Despite the widespread hype and reams of articles in technical and business journals alike, one question that still causes consternation amongst customers and practitioners alike is, “What is Service Oriented Architecture (SOA)”? If compiled, the answers to this question would fill copious volumes, but a consensus on an answer would be elusive. The reason the answer to this question doesn’t fit into the mold of a precise technical definition is due to the fact that SOA is mostly a business concept, hence it has to be defined in a business context. Yes there is a set of technologies and industry standards, whose widespread acceptance has enabled IT to support SOA; nonetheless the way to define SOA is in terms of business value to the customer. The architecture, approaches and patterns of Service Orientation help an enterprise to:
- Achieve agility
- Increase interoperability
- Increase business and technology alignment
- Increase Return on Investment (ROI)
- Avoid vendor lock-in
The SOA Manifesto is a great guiding beacon for SOA initiatives as it helps provide clarity and focus around the actual objectives. In our current project, issues with the software cost for the Enterprise Service Bus (ESB) component in our SOA architecture necessitated a rethink of strategy. As a consequence of the loosely couple architecture that we had created, we were able to replace the middleware layer with another component in under two weeks, without impacting the Presentation Layer or the Persistence Layer. This drove home the Agility and Vendor Diversification benefits of SOA to the customer. Despite this, a query was raised, is it SOA if there is no ESB? Yes it is SOA, the intent is to use the solution architecture to help the customer achieve business value rather than obsess over the rigid adherence to a technical strategy.

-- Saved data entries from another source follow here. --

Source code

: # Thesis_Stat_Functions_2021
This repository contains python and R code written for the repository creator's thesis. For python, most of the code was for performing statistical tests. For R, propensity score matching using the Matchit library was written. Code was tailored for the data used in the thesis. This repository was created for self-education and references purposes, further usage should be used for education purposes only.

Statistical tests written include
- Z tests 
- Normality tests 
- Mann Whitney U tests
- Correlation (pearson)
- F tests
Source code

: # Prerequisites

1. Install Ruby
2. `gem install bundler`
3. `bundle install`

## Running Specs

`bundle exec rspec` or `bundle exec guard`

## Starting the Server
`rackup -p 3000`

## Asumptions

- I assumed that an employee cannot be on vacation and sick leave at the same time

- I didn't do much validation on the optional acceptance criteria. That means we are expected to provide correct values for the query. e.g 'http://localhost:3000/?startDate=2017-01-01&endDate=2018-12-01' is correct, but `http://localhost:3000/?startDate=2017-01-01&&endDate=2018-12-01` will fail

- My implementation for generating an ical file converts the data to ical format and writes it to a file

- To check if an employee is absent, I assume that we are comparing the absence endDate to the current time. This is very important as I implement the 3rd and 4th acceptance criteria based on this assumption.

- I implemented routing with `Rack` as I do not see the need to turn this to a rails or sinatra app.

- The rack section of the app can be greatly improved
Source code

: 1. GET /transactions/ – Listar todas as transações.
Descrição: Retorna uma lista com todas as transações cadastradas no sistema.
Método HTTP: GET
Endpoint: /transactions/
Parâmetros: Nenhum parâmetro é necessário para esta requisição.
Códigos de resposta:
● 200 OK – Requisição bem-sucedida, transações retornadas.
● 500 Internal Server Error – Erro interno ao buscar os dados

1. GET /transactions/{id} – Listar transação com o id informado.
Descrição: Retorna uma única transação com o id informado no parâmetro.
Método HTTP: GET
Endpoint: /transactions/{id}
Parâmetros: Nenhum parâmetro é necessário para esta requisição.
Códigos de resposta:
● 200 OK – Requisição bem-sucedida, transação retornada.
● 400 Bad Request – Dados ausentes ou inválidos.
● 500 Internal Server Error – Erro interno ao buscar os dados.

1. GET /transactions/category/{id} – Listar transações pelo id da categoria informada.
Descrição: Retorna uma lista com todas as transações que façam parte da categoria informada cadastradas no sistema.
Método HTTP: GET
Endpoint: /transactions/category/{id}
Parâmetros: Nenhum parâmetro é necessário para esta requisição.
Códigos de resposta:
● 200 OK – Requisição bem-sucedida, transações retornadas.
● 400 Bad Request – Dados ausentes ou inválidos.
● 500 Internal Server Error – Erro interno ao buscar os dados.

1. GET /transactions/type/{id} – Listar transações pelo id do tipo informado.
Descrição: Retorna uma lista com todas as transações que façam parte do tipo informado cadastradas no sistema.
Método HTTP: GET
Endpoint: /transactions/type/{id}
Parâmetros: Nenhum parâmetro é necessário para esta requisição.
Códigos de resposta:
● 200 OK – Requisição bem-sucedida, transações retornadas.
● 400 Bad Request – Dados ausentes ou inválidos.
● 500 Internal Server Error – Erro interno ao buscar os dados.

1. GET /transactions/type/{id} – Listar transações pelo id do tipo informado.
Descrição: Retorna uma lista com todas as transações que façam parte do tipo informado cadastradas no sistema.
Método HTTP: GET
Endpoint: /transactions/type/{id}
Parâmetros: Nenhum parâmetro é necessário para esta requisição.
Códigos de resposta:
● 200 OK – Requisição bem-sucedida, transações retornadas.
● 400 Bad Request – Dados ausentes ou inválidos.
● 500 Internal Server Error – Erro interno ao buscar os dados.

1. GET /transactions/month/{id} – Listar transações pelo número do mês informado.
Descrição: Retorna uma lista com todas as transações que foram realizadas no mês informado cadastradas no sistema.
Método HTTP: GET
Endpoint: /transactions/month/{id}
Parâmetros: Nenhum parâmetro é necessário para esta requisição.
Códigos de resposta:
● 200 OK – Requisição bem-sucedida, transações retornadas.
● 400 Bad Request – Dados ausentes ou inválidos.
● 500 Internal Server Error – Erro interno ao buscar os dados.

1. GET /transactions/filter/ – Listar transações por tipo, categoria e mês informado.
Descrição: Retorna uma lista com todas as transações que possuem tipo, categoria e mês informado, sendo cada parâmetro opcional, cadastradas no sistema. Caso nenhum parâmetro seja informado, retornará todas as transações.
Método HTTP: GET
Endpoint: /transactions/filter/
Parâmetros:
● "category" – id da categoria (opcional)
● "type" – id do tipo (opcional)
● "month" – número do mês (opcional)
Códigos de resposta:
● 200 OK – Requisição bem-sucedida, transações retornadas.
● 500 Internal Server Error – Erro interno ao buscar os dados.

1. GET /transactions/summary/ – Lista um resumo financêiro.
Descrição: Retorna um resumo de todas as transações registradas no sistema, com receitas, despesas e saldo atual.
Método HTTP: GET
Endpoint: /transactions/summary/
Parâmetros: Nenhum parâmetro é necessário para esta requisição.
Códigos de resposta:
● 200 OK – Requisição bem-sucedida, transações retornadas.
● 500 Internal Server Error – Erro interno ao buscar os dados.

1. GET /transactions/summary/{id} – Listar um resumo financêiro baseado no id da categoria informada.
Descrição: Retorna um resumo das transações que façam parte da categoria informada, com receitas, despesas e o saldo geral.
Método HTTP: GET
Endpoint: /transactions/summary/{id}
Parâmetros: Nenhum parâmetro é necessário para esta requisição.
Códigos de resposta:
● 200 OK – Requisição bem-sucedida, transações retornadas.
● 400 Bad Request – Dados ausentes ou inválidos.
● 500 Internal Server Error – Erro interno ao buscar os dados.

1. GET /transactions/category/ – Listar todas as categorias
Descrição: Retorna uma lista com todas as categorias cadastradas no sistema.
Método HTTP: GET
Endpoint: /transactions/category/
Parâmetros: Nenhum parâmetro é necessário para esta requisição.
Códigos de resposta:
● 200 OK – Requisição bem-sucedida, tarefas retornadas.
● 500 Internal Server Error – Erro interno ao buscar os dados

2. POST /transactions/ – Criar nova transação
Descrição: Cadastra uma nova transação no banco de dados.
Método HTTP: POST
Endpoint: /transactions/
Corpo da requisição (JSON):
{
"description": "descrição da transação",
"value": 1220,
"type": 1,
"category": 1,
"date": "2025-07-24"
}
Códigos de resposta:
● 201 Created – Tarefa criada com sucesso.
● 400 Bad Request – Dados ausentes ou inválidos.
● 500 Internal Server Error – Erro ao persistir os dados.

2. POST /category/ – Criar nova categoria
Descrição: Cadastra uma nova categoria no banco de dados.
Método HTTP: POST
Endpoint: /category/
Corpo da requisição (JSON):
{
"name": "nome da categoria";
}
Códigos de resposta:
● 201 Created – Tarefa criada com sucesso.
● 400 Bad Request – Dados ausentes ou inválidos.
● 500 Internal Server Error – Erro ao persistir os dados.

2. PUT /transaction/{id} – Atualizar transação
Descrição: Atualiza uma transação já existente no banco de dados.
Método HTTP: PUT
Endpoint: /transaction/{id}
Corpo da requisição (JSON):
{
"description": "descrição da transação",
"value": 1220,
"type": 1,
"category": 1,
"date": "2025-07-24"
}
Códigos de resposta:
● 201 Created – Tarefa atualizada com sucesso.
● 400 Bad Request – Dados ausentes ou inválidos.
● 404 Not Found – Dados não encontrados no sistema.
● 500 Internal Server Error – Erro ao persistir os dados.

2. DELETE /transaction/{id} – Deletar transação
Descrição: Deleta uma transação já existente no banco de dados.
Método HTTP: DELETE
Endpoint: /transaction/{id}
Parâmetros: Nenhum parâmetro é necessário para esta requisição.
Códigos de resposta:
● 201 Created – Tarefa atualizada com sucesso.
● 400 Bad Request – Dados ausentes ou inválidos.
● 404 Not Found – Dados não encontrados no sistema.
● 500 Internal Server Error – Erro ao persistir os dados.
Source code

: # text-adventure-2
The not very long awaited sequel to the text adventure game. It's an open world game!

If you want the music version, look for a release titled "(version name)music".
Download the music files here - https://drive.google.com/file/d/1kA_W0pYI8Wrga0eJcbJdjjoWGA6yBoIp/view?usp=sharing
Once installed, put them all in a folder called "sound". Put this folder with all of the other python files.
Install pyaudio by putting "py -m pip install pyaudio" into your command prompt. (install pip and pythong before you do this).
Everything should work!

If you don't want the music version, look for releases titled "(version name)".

With the same customer, “Integration Spaghetti” prevailed in the IT enterprise, where custom ungoverned point-to-point integration existed between stove-piped systems. As we created a proposed SOA Roadmap, one of the first tasks was to use a Service Oriented approach to Integration (SOI) to help reduce the integration “clutter” by using standards based Data Services. As I pointed out in my recent article at SOAInstitute.org[2], SOA purists might split hairs on how SOI is not SOA, but evolutionary refinement is better than insisting on initial perfection. Hence for a customer, SOA should be defined in terms of the benefits that will accrue to them, not just in terms of the how many layers of a SOA Reference Model are implemented.
Barely had the effects of SOA started percolating within Enterprises, than the buzzword wagon moved on to the “cloud”. Cloud is now becoming the new SOA, with same level of ambiguity surrounding its definition. Besides this common vagueness, SOA and cloud are interconnected, with SOA acting as an enabler for cloud. Cloud is a target platform for deploying SOA where reusable services are provisioned. In my opinion SOA and cloud are joined at the hip and there are many connection points between them. If enterprises jump to the cloud without having a Service Oriented enterprise, they risk creating more silos in the cloud.
According to the OASIS SOA Reference Model, interaction with Services produces real world effects i.e. changes to the world’s state. Extending this thought, as an enterprise rolls out SOA, it should produce positive real world changes to the enterprise.